2. Inhoud en structuur van het verslag

2.1. 1998 is het op één na laatste jaar van de huidige programmeringsperiode (1994-1999) en het jaar waarin de laatste programma's zijn goedgekeurd. Aan het eind van het jaar waren er 1104 nog lopende programma's: 605 uit hoofde van de verschillende doelstellingen en 409 in het kader van communautaire initiatieven.
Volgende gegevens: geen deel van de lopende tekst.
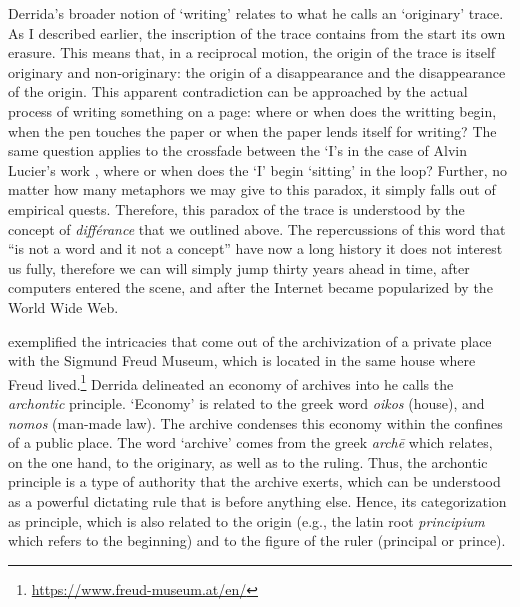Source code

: Derrida's broader notion of `writing' relates to what he calls an `originary' trace. As I described earlier, the inscription of the trace contains from the start its own erasure. This means that, in a reciprocal motion, the origin of the trace is itself originary and non-originary: the origin of a disappearance and the disappearance of the origin. This apparent contradiction can be approached by the actual process of writing something on a page: where or when does the writting begin, when the pen touches the paper or when the paper lends itself for writing? The same question applies to the crossfade between the `I's in the case of Alvin Lucier's work , where or when does the `I' begin `sitting' in the loop? Further, no matter how many metaphors we may give to this paradox, it simply falls out of empirical quests. Therefore, this paradox of the trace is understood by the concept of \textit{différance} that we outlined above. The repercussions of this word that ``is not a word and it not a concept'' have now a long history it does not interest us fully, therefore we can will simply jump thirty years ahead in time, after computers entered the scene, and after the Internet became popularized by the World Wide Web.


\textcite{Der95:Arc} exemplified the intricacies that come out of the archivization of a private place with the Sigmund Freud Museum, which is located in the same house where Freud lived.\footnote{\url{https://www.freud-museum.at/en/}} Derrida delineated an economy of archives into he calls the \textit{archontic} principle. `Economy' is related to the greek word \textit{oikos} (house), and \textit{nomos} (man-made law). The archive condenses this economy within the confines of a public place. The word `archive' comes from the greek \textit{archē} which relates, on the one hand, to the originary, as well as to the ruling. Thus, the archontic principle is a type of authority that the archive exerts, which can be understood as a powerful dictating rule that is before anything else. Hence, its categorization as principle, which is also related to the origin (e.g., the latin root \textit{principium} which refers to the beginning) and to the figure of the ruler (principal or prince).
2.2. Het hoogste uitvoeringspercentage is bereikt met doelstelling 1; voor deze doelstelling waren aan het eind van 1998 voor 82 % van de beschikbare middelen betalingsverplichtingen aangegaan en was 64 % van de toegewezen middelen daadwerkelijk uitbetaald. Doelstelling 2 daarentegen heeft in vergelijking met 1997 een duidelijke vertraging te zien gegeven, zowel wat vastleggings- als betalingskredieten betreft. Verontrustend - met het oog op een toekomstgericht werkgelegenheidsbeleid - is evenwel vooral het feit dat in het kader van doelstelling 4, ondanks het uitstekende uitvoeringspercentage in 1998, de in de loop van de programmeringsperiode opgelopen achterstand niet kon worden weggewerkt. Daardoor was eind 1998 slechts 68 % van de vastleggingskredieten en slechts 47 % van de betalingskredieten gebruikt.
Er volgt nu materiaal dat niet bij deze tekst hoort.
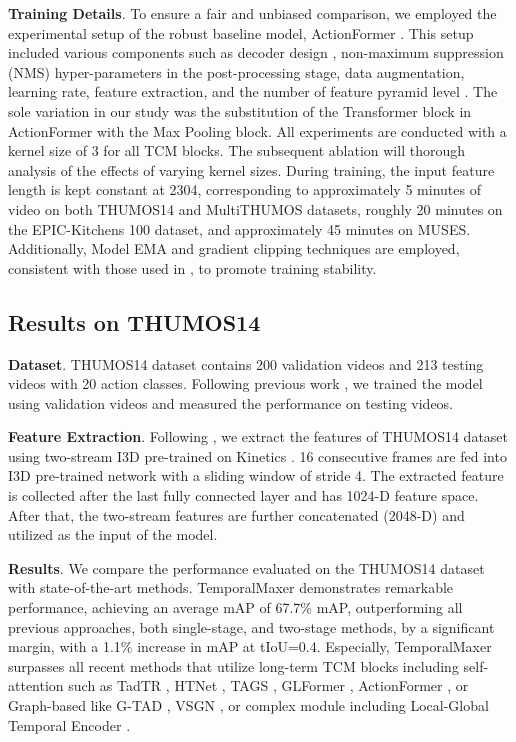 \documentclass[10pt,twocolumn,letterpaper]{article}
\begin{document}
\textbf{Training Details}. To ensure a fair and unbiased comparison, we employed the experimental setup of the robust baseline model, ActionFormer \cite{zhang2022actionformer}. This setup included various components such as decoder design , non-maximum suppression (NMS) hyper-parameters in the post-processing stage, data augmentation, learning rate, feature extraction, and the number of feature pyramid level . The sole variation in our study was the substitution of the Transformer block in ActionFormer with the Max Pooling block. All experiments are conducted with a kernel size of 3 for all TCM blocks. The subsequent ablation  will thorough analysis of the effects of varying kernel sizes. During training, the input feature length is kept constant at 2304, corresponding to approximately 5 minutes of video on both THUMOS14 and MultiTHUMOS datasets, roughly 20 minutes on the EPIC-Kitchens 100 dataset, and approximately 45 minutes on MUSES. Additionally, Model EMA \cite{huang2017snapshot} and gradient clipping techniques are employed, consistent with those used in \cite{zhang2022actionformer}, to promote training stability.

\subsection{Results on THUMOS14}

\textbf{Dataset}. THUMOS14 dataset \cite{idrees2017thumos} contains 200 validation videos and 213 testing videos with 20 action classes. Following previous work \cite{lin2019bmn, lin2018bsn, xu2020g, zhao2020bottom, zhang2022actionformer}, we trained the model using validation videos and measured the performance on testing videos.

\textbf{Feature Extraction}. Following \cite{zhang2022actionformer, zhao2020bottom}, we extract the features of THUMOS14 dataset using two-stream I3D \cite{carreira2017quo} pre-trained on Kinetics \cite{kay2017kinetics}. 16 consecutive frames are fed into I3D pre-trained network with a sliding window of stride 4. The extracted feature is collected after the last fully connected layer and has 1024-D feature space. After that, the two-stream features are further concatenated (2048-D) and utilized as the input of the model.

\textbf{Results}. We compare the performance
evaluated on the THUMOS14 dataset \cite{idrees2017thumos} with state-of-the-art methods. TemporalMaxer demonstrates remarkable performance, achieving an average mAP of 67.7\% mAP, outperforming all previous approaches, both single-stage, and two-stage methods, by a significant margin, with a 1.1\% increase in mAP at tIoU=0.4.
Especially, TemporalMaxer surpasses all recent methods that utilize long-term TCM blocks including self-attention such as TadTR \cite{liu2022end}, HTNet \cite{kang2022htnet}, TAGS \cite{nag2022proposal}, GLFormer \cite{he2022glformer}, ActionFormer \cite{zhang2022actionformer}, or Graph-based like G-TAD \cite{xu2020g}, VSGN \cite{zhao2021video}, or complex module including Local-Global Temporal Encoder \cite{qing2021temporal}.
\end{document}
2.2.1. Daar staat evenwel tegenover dat bij de communautaire initiatieven, juist bij de sectorspecifieke programma's voor industriële omschakeling de grootste vooruitgang is geboekt.

2.3. Eén hoofdstuk van het verslag gaat over tussentijdse evaluaties, die bedoeld zijn om te beoordelen in hoeverrre de programmauitvoering gelijkloopt met de doelstellingen en om eventuele aanpassingen voor te stellen. In dit kader wordt geraamd wat het macro-economisch effect op het BBP en de werkgelegenheid is geweest.

2.4. De thematische en horizontale evaluaties hebben betrekking op het MKB, onderzoek, technologische ontwikkeling en innovatie, gelijke kansen en partnerschap.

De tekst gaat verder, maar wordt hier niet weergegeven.